Libya’s struggle : weapons, military factions and generals

Les rivalités sanglantes en Libye n’opposent pas seulement les libéraux et les islamistes. Les clans, les tribus, les allégeances locales jouent un rôle essentiel, écrit Joulan Abdul Khalek, dans un commentaire pour Aspenia, le site de l’Institut Aspen Italy.

Contrary to what many might believe Libya’s unrest today is not the product of a simple Liberal vs. Islamist antagonism. Rather, it is due to an old-fashioned tug-of-war between competing military brigades whose sense of regional allegiance, tribal loyalty and family kinship generally trump any sense of commitment to both local and national political organization (including that of political Islam). In the past, Libya’s longstanding social cleavages were suppressed and organized under Gheddafi’s dictatorship. After his ousting, these conflicting forces have been unleashed. The creation of Libya’s first parliamentary body, the General National Council (GNC), after the revolution has provided the physical and psychological space for this chaos to peacefully manifest and evolve, until recently.
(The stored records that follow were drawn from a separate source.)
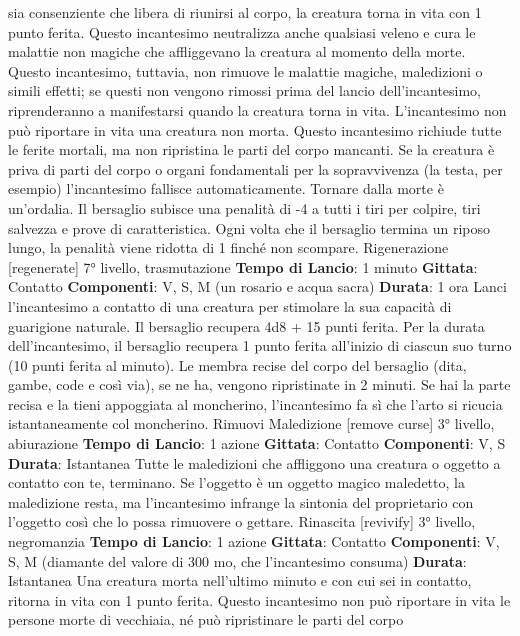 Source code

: \begin{multicols}{2}
sia consenziente che libera di riunirsi al corpo, la
creatura torna in vita con 1 punto ferita.
Questo incantesimo neutralizza anche qualsiasi veleno
e cura le malattie non magiche che affliggevano la
creatura al momento della morte. Questo incantesimo,
tuttavia, non rimuove le malattie magiche, maledizioni o
simili effetti; se questi non vengono rimossi prima del
lancio dell’incantesimo, riprenderanno a manifestarsi
quando la creatura torna in vita. L’incantesimo non può
riportare in vita una creatura non morta.
Questo incantesimo richiude tutte le ferite mortali, ma
non ripristina le parti del corpo mancanti. Se la creatura
è priva di parti del corpo o organi fondamentali per la
sopravvivenza (la testa, per esempio) l’incantesimo
fallisce automaticamente.
Tornare dalla morte è un’ordalia. Il bersaglio subisce
una penalità di -4 a tutti i tiri per colpire, tiri salvezza e
prove di caratteristica. Ogni volta che il bersaglio
termina un riposo lungo, la penalità viene ridotta di 1
finché non scompare.
Rigenerazione
[regenerate]
7° livello, trasmutazione
\textbf{Tempo di Lancio}: 1 minuto
\textbf{Gittata}: Contatto
\textbf{Componenti}: V, S, M (un rosario e acqua sacra)
\textbf{Durata}: 1 ora
Lanci l’incantesimo a contatto di una creatura per
stimolare la sua capacità di guarigione naturale. Il
bersaglio recupera 4d8 + 15 punti ferita. Per la durata
dell’incantesimo, il bersaglio recupera 1 punto ferita
all’inizio di ciascun suo turno (10 punti ferita al minuto).
Le membra recise del corpo del bersaglio (dita, gambe,
code e così via), se ne ha, vengono ripristinate in 2
minuti. Se hai la parte recisa e la tieni appoggiata al
moncherino, l’incantesimo fa sì che l’arto si ricucia
istantaneamente col moncherino.
Rimuovi Maledizione
[remove curse]
3° livello, abiurazione
\textbf{Tempo di Lancio}: 1 azione
\textbf{Gittata}: Contatto
\textbf{Componenti}: V, S
\textbf{Durata}: Istantanea
Tutte le maledizioni che affliggono una creatura o
oggetto a contatto con te, terminano. Se l’oggetto è un
oggetto magico maledetto, la maledizione resta, ma
l’incantesimo infrange la sintonia del proprietario con
l’oggetto così che lo possa rimuovere o gettare.
Rinascita
[revivify]
3° livello, negromanzia
\textbf{Tempo di Lancio}: 1 azione
\textbf{Gittata}: Contatto
\textbf{Componenti}: V, S, M (diamante del valore di 300 mo,
che l’incantesimo consuma)
\textbf{Durata}: Istantanea
Una creatura morta nell’ultimo minuto e con cui sei in
contatto, ritorna in vita con 1 punto ferita. Questo
incantesimo non può riportare in vita le persone morte
di vecchiaia, né può ripristinare le parti del corpo

\end{multicols}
The story of the GNC goes something like this. Libya revolts and overthrows a ruthless dictator in 2011. Key revolutionary officials, including former regime members, organize politically into a National Transitional Council (NTC) gaining international recognition and support. This transitional council then oversees a general election that leads to the creation of Libya’s GNC with a landslide victory for the National Forces Alliance in 2012. This liberal coalition led by former chairman of the NTC, Mahmoud Jibril, wins 39 out of 80 seats reserved for political parties, whereas the Muslim Brotherhood is only able to claim 17. As for the other 120 seats, they are reserved for independent members that represent their local constituencies. The GNC’s mandate is to oversee the drafting and adoption of a constitution that can transfer Libya into a new democracy. 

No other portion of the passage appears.